* Source material
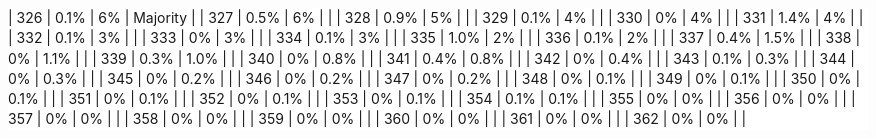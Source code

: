 | 326 | 0.1% | 6% | Majority |
| 327 | 0.5% | 6% |  |
| 328 | 0.9% | 5% |  |
| 329 | 0.1% | 4% |  |
| 330 | 0% | 4% |  |
| 331 | 1.4% | 4% |  |
| 332 | 0.1% | 3% |  |
| 333 | 0% | 3% |  |
| 334 | 0.1% | 3% |  |
| 335 | 1.0% | 2% |  |
| 336 | 0.1% | 2% |  |
| 337 | 0.4% | 1.5% |  |
| 338 | 0% | 1.1% |  |
| 339 | 0.3% | 1.0% |  |
| 340 | 0% | 0.8% |  |
| 341 | 0.4% | 0.8% |  |
| 342 | 0% | 0.4% |  |
| 343 | 0.1% | 0.3% |  |
| 344 | 0% | 0.3% |  |
| 345 | 0% | 0.2% |  |
| 346 | 0% | 0.2% |  |
| 347 | 0% | 0.2% |  |
| 348 | 0% | 0.1% |  |
| 349 | 0% | 0.1% |  |
| 350 | 0% | 0.1% |  |
| 351 | 0% | 0.1% |  |
| 352 | 0% | 0.1% |  |
| 353 | 0% | 0.1% |  |
| 354 | 0.1% | 0.1% |  |
| 355 | 0% | 0% |  |
| 356 | 0% | 0% |  |
| 357 | 0% | 0% |  |
| 358 | 0% | 0% |  |
| 359 | 0% | 0% |  |
| 360 | 0% | 0% |  |
| 361 | 0% | 0% |  |
| 362 | 0% | 0% |  |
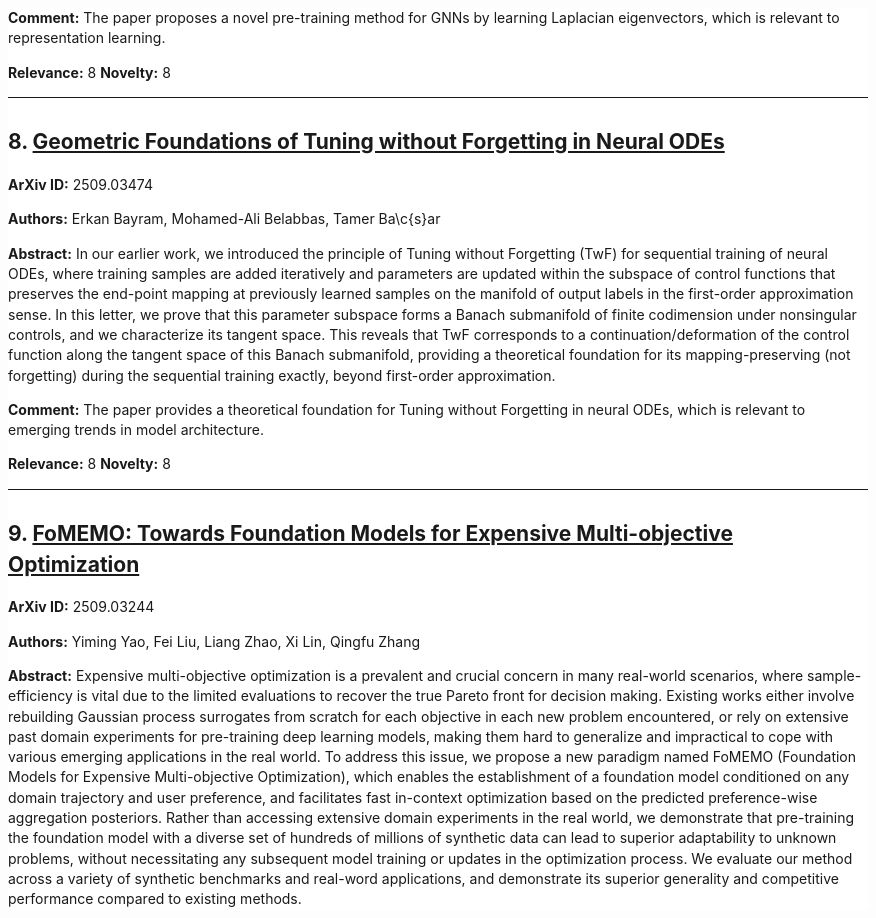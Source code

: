 **Comment:** The paper proposes a novel pre-training method for GNNs by learning Laplacian eigenvectors, which is relevant to representation learning.

**Relevance:** 8
**Novelty:** 8

---

## 8. [Geometric Foundations of Tuning without Forgetting in Neural ODEs](https://arxiv.org/abs/2509.03474) <a id="link8"></a>

**ArXiv ID:** 2509.03474

**Authors:** Erkan Bayram, Mohamed-Ali Belabbas, Tamer Ba\c{s}ar

**Abstract:** In our earlier work, we introduced the principle of Tuning without Forgetting (TwF) for sequential training of neural ODEs, where training samples are added iteratively and parameters are updated within the subspace of control functions that preserves the end-point mapping at previously learned samples on the manifold of output labels in the first-order approximation sense. In this letter, we prove that this parameter subspace forms a Banach submanifold of finite codimension under nonsingular controls, and we characterize its tangent space. This reveals that TwF corresponds to a continuation/deformation of the control function along the tangent space of this Banach submanifold, providing a theoretical foundation for its mapping-preserving (not forgetting) during the sequential training exactly, beyond first-order approximation.

**Comment:** The paper provides a theoretical foundation for Tuning without Forgetting in neural ODEs, which is relevant to emerging trends in model architecture.

**Relevance:** 8
**Novelty:** 8

---

## 9. [FoMEMO: Towards Foundation Models for Expensive Multi-objective Optimization](https://arxiv.org/abs/2509.03244) <a id="link9"></a>

**ArXiv ID:** 2509.03244

**Authors:** Yiming Yao, Fei Liu, Liang Zhao, Xi Lin, Qingfu Zhang

**Abstract:** Expensive multi-objective optimization is a prevalent and crucial concern in many real-world scenarios, where sample-efficiency is vital due to the limited evaluations to recover the true Pareto front for decision making. Existing works either involve rebuilding Gaussian process surrogates from scratch for each objective in each new problem encountered, or rely on extensive past domain experiments for pre-training deep learning models, making them hard to generalize and impractical to cope with various emerging applications in the real world. To address this issue, we propose a new paradigm named FoMEMO (Foundation Models for Expensive Multi-objective Optimization), which enables the establishment of a foundation model conditioned on any domain trajectory and user preference, and facilitates fast in-context optimization based on the predicted preference-wise aggregation posteriors. Rather than accessing extensive domain experiments in the real world, we demonstrate that pre-training the foundation model with a diverse set of hundreds of millions of synthetic data can lead to superior adaptability to unknown problems, without necessitating any subsequent model training or updates in the optimization process. We evaluate our method across a variety of synthetic benchmarks and real-word applications, and demonstrate its superior generality and competitive performance compared to existing methods.
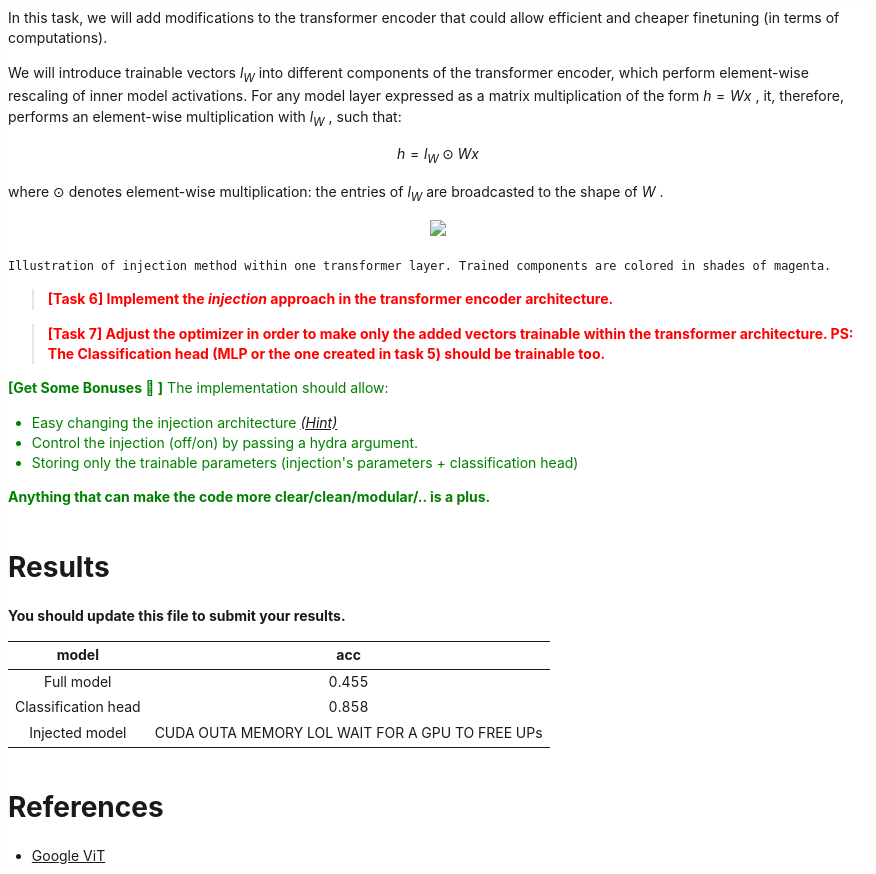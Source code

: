 In this task, we will add modifications to the transformer encoder that could allow efficient and cheaper finetuning (in terms of computations).

We will introduce trainable vectors  $l_W$ into different components of the transformer encoder, which perform element-wise rescaling of inner model activations. For any model layer expressed as a matrix multiplication of the form $h=Wx$
, it, therefore, performs an element-wise multiplication with $l_W$
, such that:

$$ h=l_W⊙Wx $$

where $⊙$ denotes element-wise multiplication: the entries of $l_W$
 are broadcasted to the shape of $W$
.
<p align="center" width="100%">
    <img width="50%" src="./img/inject.jpg">

    Illustration of injection method within one transformer layer. Trained components are colored in shades of magenta. 
</p>



> <span style="color:red">**[Task 6] Implement the *injection* approach in the transformer encoder architecture.**</span>

> <span style="color:red">**[Task 7] Adjust the optimizer in order to make only the added vectors trainable within the transformer architecture. PS: The Classification head (MLP or the one created in task 5) should be trainable too.**</span>

<span style="color:green"> 

**[Get Some Bonuses 🤑 ]** The implementation should allow: 
- Easy changing the injection architecture [*(Hint)*](https://refactoring.guru/design-patterns)
-  Control the injection (off/on) by passing a hydra argument.
- Storing only the trainable parameters (injection's parameters + classification head)

**Anything that can make the code more clear/clean/modular/.. is a plus.**

</span>

</p>


# Results

**You should update this file to submit your results.**

<p align="center" width="100%">

|    model       |  acc   |
|:--------------:|:------:|
|  Full model    |  0.455  |
| Classification head  |  0.858  |
| Injected model |  CUDA OUTA MEMORY LOL WAIT FOR A GPU TO FREE UPs  |

</p>

# References
* [Google ViT](https://github.com/google-research/vision_transformer)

* Description of the task
Read through the entries, then copy every line where the string "order" is found.

* Exercise result
**Abstract:** In our earlier work, we introduced the principle of Tuning without Forgetting (TwF) for sequential training of neural ODEs, where training samples are added iteratively and parameters are updated within the subspace of control functions that preserves the end-point mapping at previously learned samples on the manifold of output labels in the first-order approximation sense. In this letter, we prove that this parameter subspace forms a Banach submanifold of finite codimension under nonsingular controls, and we characterize its tangent space. This reveals that TwF corresponds to a continuation/deformation of the control function along the tangent space of this Banach submanifold, providing a theoretical foundation for its mapping-preserving (not forgetting) during the sequential training exactly, beyond first-order approximation.
> <span style="color:red">**[Task 7] Adjust the optimizer in order to make only the added vectors trainable within the transformer architecture. PS: The Classification head (MLP or the one created in task 5) should be trainable too.**</span>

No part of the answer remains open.